### AIM OF THE TASK:
Only one stretch of the records below should be repeated. It starts with the line containing "### Local dev" and goes on through the line containing "Licensed under terms of GPLv3 license.", exactly as written.

### DATA FOR THE TASK:
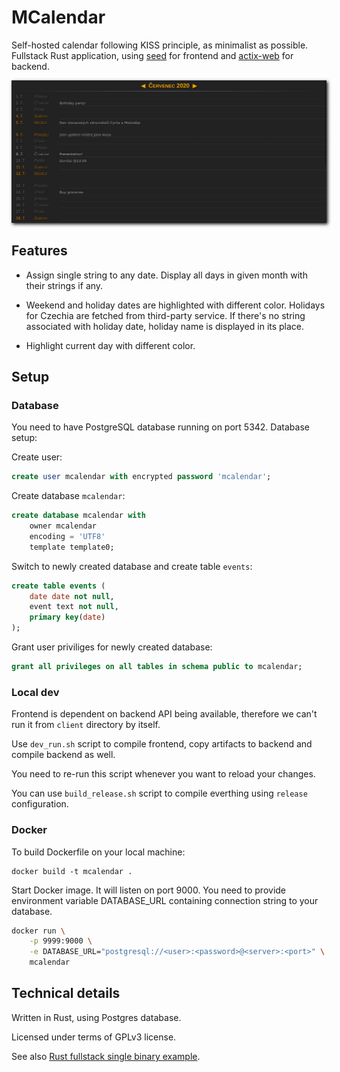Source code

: # MCalendar

Self-hosted calendar following KISS principle, as minimalist as possible. Fullstack Rust application, using [seed](https://seed-rs.org/) for frontend and [actix-web](https://actix.rs/) for backend.

<img src="./screenshot.png?raw=true" style="box-shadow: 2px 2px 5px #151515;"/>

## Features

 - Assign single string to any date. Display all days in given month with their strings if any.

 - Weekend and holiday dates are highlighted with different color. Holidays for Czechia are fetched from third-party service. If there's no string associated with holiday date, holiday name is displayed in its place.

 - Highlight current day with different color.

## Setup

### Database

You need to have PostgreSQL database running on port 5342. Database setup:

Create user:

```sql
create user mcalendar with encrypted password 'mcalendar';
```

Create database `mcalendar`:

```sql
create database mcalendar with
    owner mcalendar
    encoding = 'UTF8'
    template template0;
```

Switch to newly created database and create table `events`:

```sql
create table events (
    date date not null,
    event text not null,
    primary key(date)
);
```

Grant user priviliges for newly created database:

```sql
grant all privileges on all tables in schema public to mcalendar;
```

### Local dev

Frontend is dependent on backend API being available, therefore we can't run it from `client` directory by itself.

Use `dev_run.sh` script to compile frontend, copy artifacts to backend and compile backend as well.

You need to re-run this script whenever you want to reload your changes.

You can use `build_release.sh` script to compile everthing using `release` configuration.

### Docker

To build Dockerfile on your local machine:

```
docker build -t mcalendar .
```

Start Docker image. It will listen on port 9000. You need to provide environment variable DATABASE_URL containing connection string to your database.

```sh
docker run \
    -p 9999:9000 \
    -e DATABASE_URL="postgresql://<user>:<password>@<server>:<port>" \
    mcalendar
```

## Technical details

Written in Rust, using Postgres database.

Licensed under terms of GPLv3 license.

See also [Rust fullstack single binary example](https://github.com/vctibor/seed_fullstack).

### COMPLETED EXERCISE:
### Local dev

Frontend is dependent on backend API being available, therefore we can't run it from `client` directory by itself.

Use `dev_run.sh` script to compile frontend, copy artifacts to backend and compile backend as well.

You need to re-run this script whenever you want to reload your changes.

You can use `build_release.sh` script to compile everthing using `release` configuration.

### Docker

To build Dockerfile on your local machine:

```
docker build -t mcalendar .
```

Start Docker image. It will listen on port 9000. You need to provide environment variable DATABASE_URL containing connection string to your database.

```sh
docker run \
    -p 9999:9000 \
    -e DATABASE_URL="postgresql://<user>:<password>@<server>:<port>" \
    mcalendar
```

## Technical details

Written in Rust, using Postgres database.

Licensed under terms of GPLv3 license.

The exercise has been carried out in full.